How to save scikit-learn MULTIPLE classifier model

2019-08-18 01:19发布

问题:

This question already has an answer here:

  • Saving and loading multiple objects in pickle file? 6 answers

In general, we could use pickle to save ONE classifier model. Is there a way to save MULTIPLE classifier models in one pickle? If yes, how could we save the model and retrieve it later?

For instance, (the minimum working example)
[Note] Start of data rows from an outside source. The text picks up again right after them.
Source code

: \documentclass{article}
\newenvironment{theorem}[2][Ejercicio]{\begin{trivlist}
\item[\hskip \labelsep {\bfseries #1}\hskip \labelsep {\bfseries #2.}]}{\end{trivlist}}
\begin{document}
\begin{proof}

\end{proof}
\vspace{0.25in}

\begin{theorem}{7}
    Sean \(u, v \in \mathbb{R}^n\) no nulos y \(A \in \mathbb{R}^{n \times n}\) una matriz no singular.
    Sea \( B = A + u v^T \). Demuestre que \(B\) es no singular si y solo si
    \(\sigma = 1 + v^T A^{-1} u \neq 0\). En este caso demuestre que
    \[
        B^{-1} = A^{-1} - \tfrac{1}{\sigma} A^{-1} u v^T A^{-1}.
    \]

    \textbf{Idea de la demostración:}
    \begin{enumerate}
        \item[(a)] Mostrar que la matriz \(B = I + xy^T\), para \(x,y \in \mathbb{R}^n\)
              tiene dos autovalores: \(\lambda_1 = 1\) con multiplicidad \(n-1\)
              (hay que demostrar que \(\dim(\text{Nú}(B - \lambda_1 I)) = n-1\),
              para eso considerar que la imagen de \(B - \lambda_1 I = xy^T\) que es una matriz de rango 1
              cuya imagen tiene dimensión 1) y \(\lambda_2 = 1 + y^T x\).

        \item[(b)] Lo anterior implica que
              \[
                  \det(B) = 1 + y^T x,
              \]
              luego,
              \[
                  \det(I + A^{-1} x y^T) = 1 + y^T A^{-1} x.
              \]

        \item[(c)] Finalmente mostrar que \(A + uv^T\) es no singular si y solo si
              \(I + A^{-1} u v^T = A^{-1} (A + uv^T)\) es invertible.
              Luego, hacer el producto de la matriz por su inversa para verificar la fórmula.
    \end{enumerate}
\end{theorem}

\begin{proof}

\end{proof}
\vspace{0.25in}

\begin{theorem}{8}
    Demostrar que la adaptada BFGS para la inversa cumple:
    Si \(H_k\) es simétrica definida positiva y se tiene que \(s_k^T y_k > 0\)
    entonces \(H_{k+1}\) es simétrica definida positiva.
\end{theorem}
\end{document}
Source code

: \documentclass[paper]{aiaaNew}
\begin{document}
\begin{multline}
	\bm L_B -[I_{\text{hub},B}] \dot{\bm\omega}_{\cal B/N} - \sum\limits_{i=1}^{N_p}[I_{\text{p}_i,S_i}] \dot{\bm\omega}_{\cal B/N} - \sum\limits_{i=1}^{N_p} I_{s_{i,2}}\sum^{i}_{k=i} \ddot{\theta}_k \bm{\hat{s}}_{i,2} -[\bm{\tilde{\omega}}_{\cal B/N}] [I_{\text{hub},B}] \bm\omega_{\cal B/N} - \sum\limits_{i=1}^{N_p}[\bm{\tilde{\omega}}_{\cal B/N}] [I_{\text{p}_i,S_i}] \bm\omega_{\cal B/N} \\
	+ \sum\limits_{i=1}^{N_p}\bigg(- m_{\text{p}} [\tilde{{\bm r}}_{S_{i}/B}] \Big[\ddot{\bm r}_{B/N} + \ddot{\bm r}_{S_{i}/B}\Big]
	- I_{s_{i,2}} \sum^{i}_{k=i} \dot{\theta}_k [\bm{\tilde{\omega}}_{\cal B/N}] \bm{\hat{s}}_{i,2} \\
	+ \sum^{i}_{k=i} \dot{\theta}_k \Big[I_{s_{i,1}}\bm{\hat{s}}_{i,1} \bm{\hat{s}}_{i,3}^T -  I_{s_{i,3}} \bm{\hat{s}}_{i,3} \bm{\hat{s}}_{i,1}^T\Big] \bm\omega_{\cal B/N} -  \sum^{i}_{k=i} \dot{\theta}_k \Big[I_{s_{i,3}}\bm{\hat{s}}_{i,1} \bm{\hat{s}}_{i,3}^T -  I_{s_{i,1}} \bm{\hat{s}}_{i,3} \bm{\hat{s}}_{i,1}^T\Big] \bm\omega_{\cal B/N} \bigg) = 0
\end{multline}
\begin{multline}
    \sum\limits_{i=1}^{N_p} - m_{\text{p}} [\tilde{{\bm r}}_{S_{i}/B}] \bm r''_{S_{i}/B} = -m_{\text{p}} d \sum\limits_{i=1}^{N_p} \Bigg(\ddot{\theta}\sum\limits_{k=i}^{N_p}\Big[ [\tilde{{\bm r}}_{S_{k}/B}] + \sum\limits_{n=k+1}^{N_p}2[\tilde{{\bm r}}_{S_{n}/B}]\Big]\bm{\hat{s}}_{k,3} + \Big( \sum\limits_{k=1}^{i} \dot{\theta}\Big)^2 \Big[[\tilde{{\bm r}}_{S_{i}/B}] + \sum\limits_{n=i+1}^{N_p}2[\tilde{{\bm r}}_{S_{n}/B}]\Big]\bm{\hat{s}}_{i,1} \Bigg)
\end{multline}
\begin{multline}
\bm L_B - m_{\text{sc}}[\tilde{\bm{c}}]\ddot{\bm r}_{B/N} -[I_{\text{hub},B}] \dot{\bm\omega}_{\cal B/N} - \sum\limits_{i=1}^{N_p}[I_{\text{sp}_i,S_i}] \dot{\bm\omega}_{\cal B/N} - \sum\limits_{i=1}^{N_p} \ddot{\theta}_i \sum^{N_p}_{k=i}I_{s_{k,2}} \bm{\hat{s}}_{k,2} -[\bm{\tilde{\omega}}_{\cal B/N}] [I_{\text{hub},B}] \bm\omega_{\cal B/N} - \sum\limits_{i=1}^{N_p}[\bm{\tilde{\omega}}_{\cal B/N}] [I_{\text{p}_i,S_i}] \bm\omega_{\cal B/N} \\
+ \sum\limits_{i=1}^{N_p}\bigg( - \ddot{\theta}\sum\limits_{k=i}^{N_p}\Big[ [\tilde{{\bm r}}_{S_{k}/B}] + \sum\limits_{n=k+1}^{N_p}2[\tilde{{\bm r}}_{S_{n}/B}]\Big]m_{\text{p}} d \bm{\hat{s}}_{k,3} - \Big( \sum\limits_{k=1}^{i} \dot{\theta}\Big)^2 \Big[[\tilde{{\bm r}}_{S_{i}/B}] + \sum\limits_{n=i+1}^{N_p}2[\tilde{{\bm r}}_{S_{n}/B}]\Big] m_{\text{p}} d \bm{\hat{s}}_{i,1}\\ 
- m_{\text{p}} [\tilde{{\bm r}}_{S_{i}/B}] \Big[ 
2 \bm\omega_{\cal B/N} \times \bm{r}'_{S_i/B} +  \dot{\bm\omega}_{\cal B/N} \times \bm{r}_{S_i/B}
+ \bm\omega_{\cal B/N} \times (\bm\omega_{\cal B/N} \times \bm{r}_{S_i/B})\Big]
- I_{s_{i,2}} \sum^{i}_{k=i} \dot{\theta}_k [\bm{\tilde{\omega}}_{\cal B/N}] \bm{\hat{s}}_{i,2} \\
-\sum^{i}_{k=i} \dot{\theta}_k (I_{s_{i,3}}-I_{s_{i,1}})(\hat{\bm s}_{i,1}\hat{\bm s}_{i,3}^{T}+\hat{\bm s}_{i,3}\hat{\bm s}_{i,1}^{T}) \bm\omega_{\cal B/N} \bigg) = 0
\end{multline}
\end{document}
from sklearn import model_selection
from sklearn.linear_model import LogisticRegression
from sklearn.tree import DecisionTreeClassifier
from numpy.random import rand, randint 

models = []
models.append(('LogisticReg', LogisticRegression(random_state=123)))
models.append(('DecisionTree', DecisionTreeClassifier(random_state=123)))
# evaluate each model in turn
results_all = []
names = []
dict_method_score = {}
scoring = 'f1'

X = rand(8, 4)
Y = randint(2, size=8)

print("Method: Average (Standard Deviation)\n")
for name, model in models:
    kfold = model_selection.KFold(n_splits=2, random_state=999)
    cv_results = model_selection.cross_val_score(model, X, Y, cv=kfold, scoring=scoring)
    results_all.append(cv_results)
    names.append(name)
    dict_method_score[name] = (cv_results.mean(), cv_results.std())
    print("{:s}: {:.3f} ({:.3f})".format(name, cv_results.mean(), cv_results.std()))

Purpose: Change some hyperparameters (say n_splits in cross validation) using the same setup and retrieve the model later.

回答1:

You can save multiple objects into the same pickle:

with open("models.pckl", "wb") as f:
    for model in models:
         pickle.dump(model, f)

You can then load back your models into memory one at a time:

models = []
with open("models.pckl", "rb") as f:
    while True:
        try:
            models.append(pickle.load(f))
        except EOFError:
            break